Page MenuHomePhabricator

Provide a ua-parser service using the One True Wikimedia UA-Parser™
Closed, DeclinedPublic

Description

Rather than using jquery.client, it would be nice to have access to the same definitions that are used in Analytics for client-side work. Maybe Varnish configuration for analytics.wikimedia.org/ua-parser with the https://github.com/ua-parser code running behind it for the rare request that isn't yet cached? Purges might be a bit tricky to work out… maybe I shouldn't design these things in a request ticket. :-)

Nice to have, according to the conversation with James below.

Event Timeline

Jdforrester-WMF raised the priority of this task from to Needs Triage.
Jdforrester-WMF updated the task description. (Show Details)
Jdforrester-WMF added a project: Research.
Jdforrester-WMF changed Security from none to None.
Jdforrester-WMF subscribed.

That'd be awesome. Prerequisites to me, which are largely but not entirely outside our (official) control:

  1. A caching layer in ua-parser (unless the presence of a varnish setup would provide that functionality, I guess?)
  2. A JS-or-similar version of ua-parser that supports this kind of iterative request (we may already have this. If it's a prioritised task I can talk to tobie.)
  3. Adding something to ua-parser to output in a human-readable format (JSON. again, the JS version may already do this)

@Jdforrester-WMF can you say if you guys still need this, and if so, how important it is?

Krinkle renamed this task from Provide a ua-parser service (ua-parser.wikimedia.org) using the One True Wikimedia UA-Parser™ to Provide a ua-parser service using the One True Wikimedia UA-Parser™.May 25 2016, 4:18 PM
Krinkle updated the task description. (Show Details)

ping @Jdforrester-WMF: just trying to understand how to prioritize this, where/how/why would you need to call this service?

ping @Jdforrester-WMF: just trying to understand how to prioritize this, where/how/why would you need to call this service?

We're currently using jquery.client on every page load involve any of VE, TMH, and MF (and probably others?) to make browser-specific choices.

We're no longer using the library in MW, where recently we've turned to feature-tests. Switching these uses away from a client-side script into a call to a service was my idea (so that we fix bugs with UA detection once), but the demand has now fallen by a couple of billion page views a day so… ;-)
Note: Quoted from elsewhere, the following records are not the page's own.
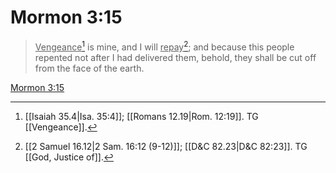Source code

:# Mormon 3:15

> <u>Vengeance</u>[^a] is mine, and I will <u>repay</u>[^b]; and because this people repented not after I had delivered them, behold, they shall be cut off from the face of the earth.

[Mormon 3:15](https://www.churchofjesuschrist.org/study/scriptures/bofm/morm/3?lang=eng&id=p15#p15)


[^a]: [[Isaiah 35.4|Isa. 35:4]]; [[Romans 12.19|Rom. 12:19]]. TG [[Vengeance]].
[^b]: [[2 Samuel 16.12|2 Sam. 16:12 (9-12)]]; [[D&C 82.23|D&C 82:23]]. TG [[God, Justice of]].
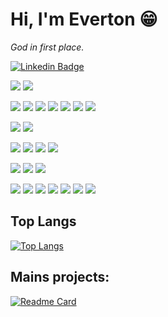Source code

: <i class="devicon-ruby-plain-wordmark colored"></i>

# Hi, I'm Everton :grin:
*God in first place.*

[![Linkedin Badge](https://img.shields.io/badge/-EvertonLopes-blue?style=flat-square&logo=Linkedin&logoColor=white&link=https://www.linkedin.com/in/everton-lopes-costa)](https://www.linkedin.com/in/everton-lopes-costa)

![](https://img.shields.io/badge/-BackEnd-purple?style=for-the-badge&logo=backend&logoColor=white&)
![](https://img.shields.io/badge/-Ruby-blue?style=for-the-badge&logo=ruby&logoColor=white&)

![](https://img.shields.io/badge/-FrontEnd-purple?style=for-the-badge&logo=backend&logoColor=white&)
![](https://img.shields.io/badge/-HTML5-blue?style=for-the-badge&logo=html5&logoColor=white&)
![](https://img.shields.io/badge/-CSS-blue?style=for-the-badge&logo=css3&logoColor=white&)
![](https://img.shields.io/badge/-Rails-blue?style=for-the-badge&logo=rubyonrails&logoColor=white&)
![](https://img.shields.io/badge/-Javascript-blue?style=for-the-badge&logo=javascript&logoColor=white&)
![](https://img.shields.io/badge/-Tailwindcss-blue?style=for-the-badge&logo=tailwindcss&logoColor=white&)
![](https://img.shields.io/badge/-Bootstrap-blue?style=for-the-badge&logo=bootstrap&logoColor=white&)

![](https://img.shields.io/badge/-Test-purple?style=for-the-badge&logo=backend&logoColor=white&)
![](https://img.shields.io/badge/-RSpec-blue?style=for-the-badge&logo=rubyonrails&logoColor=white&)

![](https://img.shields.io/badge/-Versionament-purple?style=for-the-badge&logo=backend&logoColor=white&)
![](https://img.shields.io/badge/-Git-blue?style=for-the-badge&logo=git&logoColor=white&)
![](https://img.shields.io/badge/-Github-blue?style=for-the-badge&logo=github&logoColor=white&)
![](https://img.shields.io/badge/-Gitlab-blue?style=for-the-badge&logo=gitlab&logoColor=white&)

![](https://img.shields.io/badge/-Database-purple?style=for-the-badge&logo=backend&logoColor=white&)
![](https://img.shields.io/badge/-PostgreSQL-blue?style=for-the-badge&logo=postgresql&logoColor=white&)
![](https://img.shields.io/badge/-SQLServer-blue?style=for-the-badge&logo=microsoft&logoColor=white&)

![](https://img.shields.io/badge/-Tools-purple?style=for-the-badge&logo=backend&logoColor=white&)
![](https://img.shields.io/badge/-Figma-blue?style=for-the-badge&logo=figma&logoColor=white&)
![](https://img.shields.io/badge/-Linux-blue?style=for-the-badge&logo=linux&logoColor=white&)
![](https://img.shields.io/badge/-Neovim-blue?style=for-the-badge&logo=vim&logoColor=white&)
![](https://img.shields.io/badge/-VSCode-blue?style=for-the-badge&logo=visualstudiocode&logoColor=white&)
![](https://img.shields.io/badge/-Tmux-blue?style=for-the-badge&logo=tmux&logoColor=white&)
![](https://img.shields.io/badge/-Docker-blue?style=for-the-badge&logo=docker&logoColor=white&)




## Top Langs
[![Top Langs](https://github-readme-stats.vercel.app/api/top-langs/?username=evertonlopesc&layout=compact)](https://github.com/evertonlopesc/github-readme-stats)
  

## Mains projects:
[![Readme Card](https://github-readme-stats.vercel.app/api/pin/?username=evertonlopesc&repo=Ruby-Roadmap)](https://github.com/evertonlopesc/Ruby-Roadmap)
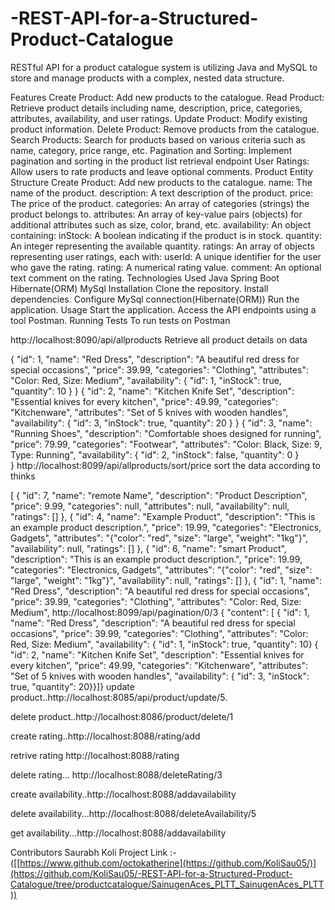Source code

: # -REST-API-for-a-Structured-Product-Catalogue
RESTful API for a product catalogue system is  utilizing Java and MySQL to store and manage products with a complex, nested data structure.

Features
Create Product: Add new products to the catalogue.
Read Product: Retrieve product details including name, description, price, categories, attributes, availability, and user ratings.
Update Product: Modify existing product information.
Delete Product: Remove products from the catalogue.
Search Products: Search for products based on various criteria such as name, category, price range, etc.
Pagination and Sorting: Implement pagination and sorting in the product list retrieval endpoint
User Ratings: Allow users to rate products and leave optional comments.
Product Entity Structure
Create Product: Add new products to the catalogue.
name: The name of the product.
description: A text description of the product.
price: The price of the product.
categories: An array of categories (strings) the product belongs to.
attributes: An array of key-value pairs (objects) for additional attributes such as size, color, brand, etc.
availability: An object containing:
inStock: A boolean indicating if the product is in stock.
quantity: An integer representing the available quantity.
ratings: An array of objects representing user ratings, each with:
userId: A unique identifier for the user who gave the rating.
rating: A numerical rating value.
comment: An optional text comment on the rating.
Technologies Used
Java
Spring Boot
Hibernate(ORM)
MySql
Installation
Clone the repository.
Install dependencies.
Configure MySql connection(Hibernate(ORM))
Run the application.
Usage
Start the application.
Access the API endpoints using a tool Postman.
Running Tests
To run tests on Postman

http://localhost:8090/api/allproducts
Retrieve all product details on data

  {
   "id": 1,
        "name": "Red Dress",
        "description": "A beautiful red dress for special occasions",
        "price": 39.99,
        "categories": "Clothing",
        "attributes": "Color: Red, Size: Medium",
        "availability": {
            "id": 1,
            "inStock": true,
            "quantity": 10 } 
    }
  {
    "id": 2,
    "name": "Kitchen Knife Set",
    "description": "Essential knives for every kitchen",
    "price": 49.99,
    "categories": "Kitchenware",
    "attributes": "Set of 5 knives with wooden handles",
    "availability": {
        "id": 3,
        "inStock": true,
        "quantity": 20 } 
    }
   {
    "id": 3,
    "name": "Running Shoes",
    "description": "Comfortable shoes designed for running",
    "price": 79.99,
    "categories": "Footwear",
    "attributes": "Color: Black, Size: 9, Type: Running",
    "availability": {
        "id": 2,
        "inStock": false,
        "quantity": 0   }  
         } 
http://localhost:8099/api/allproducts/sort/price
sort the data according to thinks

 [
    {
        "id": 7,
        "name": "remote Name",
        "description": "Product Description",
        "price": 9.99,
        "categories": null,
        "attributes": null,
        "availability": null,
        "ratings": []
    },
    {
        "id": 4,
        "name": "Example Product",
        "description": "This is an example product description.",
        "price": 19.99,
        "categories": "Electronics, Gadgets",
        "attributes": "{\"color\": \"red\", \"size\": \"large\", \"weight\": \"1kg\"}",
        "availability": null,
        "ratings": []
    },
    {
        "id": 6,
        "name": "smart Product",
        "description": "This is an example product description.",
        "price": 19.99,
        "categories": "Electronics, Gadgets",
        "attributes": "{\"color\": \"red\", \"size\": \"large\", \"weight\": \"1kg\"}",
        "availability": null,
        "ratings": []
    },
    {
        "id": 1,
        "name": "Red Dress",
        "description": "A beautiful red dress for special occasions",
        "price": 39.99,
        "categories": "Clothing",
        "attributes": "Color: Red, Size: Medium",
http://localhost:8099/api/pagination/0/3
 {
    "content": [
        {
            "id": 1,
            "name": "Red Dress",
            "description": "A beautiful red dress for special occasions",
            "price": 39.99,
            "categories": "Clothing",
            "attributes": "Color: Red, Size: Medium",
            "availability": {
                "id": 1,
                "inStock": true,
                "quantity": 10}
  {
    "id": 2,
    "name": "Kitchen Knife Set",
    "description": "Essential knives for every kitchen",
    "price": 49.99,
    "categories": "Kitchenware",
    "attributes": "Set of 5 knives with wooden handles",
    "availability": {
        "id": 3,
        "inStock": true,
        "quantity": 20}}]}
update product..http://localhost:8085/api/product/update/5.

delete product..http://localhost:8086/product/delete/1

create rating..http://localhost:8088/rating/add

retrive rating http://localhost:8088/rating

delete rating... http://localhost:8088/deleteRating/3

create availability..http://localhost:8088/addavailability

delete availability...http://localhost:8088/deleteAvailability/5

get availability...http://localhost:8088/addavailability

Contributors
Saurabh Koli
Project Link :- ([[https://www.github.com/octokatherine](https://github.com/KoliSau05/)](https://github.com/KoliSau05/-REST-API-for-a-Structured-Product-Catalogue/tree/productcatalogue/SainugenAces_PLTT_SainugenAces_PLTT))
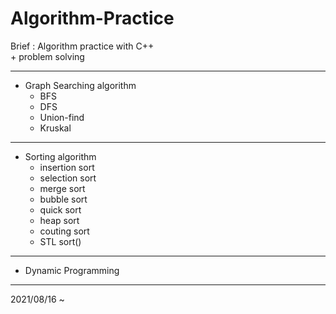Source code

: # Algorithm-Practice
Brief : Algorithm practice with C++<br>
\+ problem solving
<hr>

* Graph Searching algorithm
  * BFS
  * DFS
  * Union-find
  * Kruskal
<hr>

* Sorting algorithm
  * insertion sort
  * selection sort
  * merge sort
  * bubble sort
  * quick sort
  * heap sort
  * couting sort
  * STL sort()
<hr>

* Dynamic Programming

<hr>
2021/08/16 ~
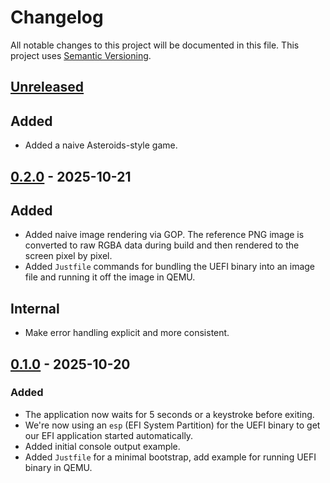 # Changelog

All notable changes to this project will be documented in this file.
This project uses [Semantic Versioning](https://semver.org/spec/v2.0.0.html).

## [Unreleased]

[Unreleased]: https://github.com/sunsided/ruefi/compare/v0.2.0..HEAD

## Added

- Added a naive Asteroids-style game.

## [0.2.0] - 2025-10-21

[0.2.0]: https://github.com/sunsided/ruefi/releases/tag/v0.2.0

## Added

- Added naive image rendering via GOP. The reference PNG image is converted to raw RGBA data
  during build and then rendered to the screen pixel by pixel.
- Added `Justfile` commands for bundling the UEFI binary into an image file and
  running it off the image in QEMU.

## Internal

- Make error handling explicit and more consistent.

## [0.1.0] - 2025-10-20

[0.1.0]: https://github.com/sunsided/ruefi/releases/tag/v0.1.0

### Added

- The application now waits for 5 seconds or a keystroke before exiting.
- We're now using an `esp` (EFI System Partition) for the UEFI binary to get
  our EFI application started automatically.
- Added initial console output example.
- Added `Justfile` for a minimal bootstrap, add example for running UEFI binary in QEMU.
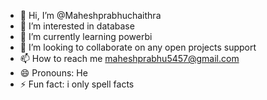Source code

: - 👋 Hi, I’m @Maheshprabhuchaithra
- 👀 I’m interested in database
- 🌱 I’m currently learning powerbi
- 💞️ I’m looking to collaborate on any open projects support
- 📫 How to reach me maheshprabhu5457@gmail.com
- 😄 Pronouns: He
- ⚡ Fun fact: i only spell  facts
<!---
Maheshprabhuchaithra/Maheshprabhuchaithra is a ✨ special ✨ repository because its `README.md` (this file) appears on your GitHub profile.
You can click the Preview link to take a look at your changes.
--->
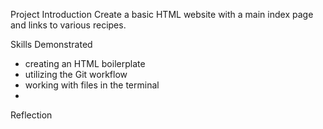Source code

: Project Introduction
Create a basic HTML website with a main index page and links to various recipes.

Skills Demonstrated
- creating an HTML boilerplate
- utilizing the Git workflow
- working with files in the terminal
- 

Reflection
Hm, you're not worried such a service would be slow? The fastest would be to make it serve through hyperswitch on the local domain, but that would be a good amount of work for a degraded user experience. Want me to just close the task? :)

Hm, you're not worried such a service would be slow?

Slower than what? The current experience is (trivially) a bit slow, too. An extra HTTP request with H/2 isn't that much overhead compared to executing a number of string regexs.

Slower than what? The current experience is (trivially) a bit slow, too. An extra HTTP request with H/2 isn't that much overhead compared to executing a number of string regexs.

I mean, yeah, it's regexes vs. http request + regexes. So it's one request slower than the status quo. It's fine, if you need that, we can build the service. So this ticket should be: build new hyperswitch service that uses the same UA parser we use in our data refinery. It's not a terrible amount of work, but not trivial. How urgently would you like us to prioritize this?

I was thinking HTTP request + string matches/number evaluations from a JSON object.

In terms of priority, this is just a nice-to-have tech-debt request, shouldn't be seen as urgent.

Milimetric triaged this task as Medium priority.Aug 25 2016, 3:08 PM
Milimetric updated the task description. (Show Details)

Building such a service would be pretty easy but I think the main premise of this ticket is false.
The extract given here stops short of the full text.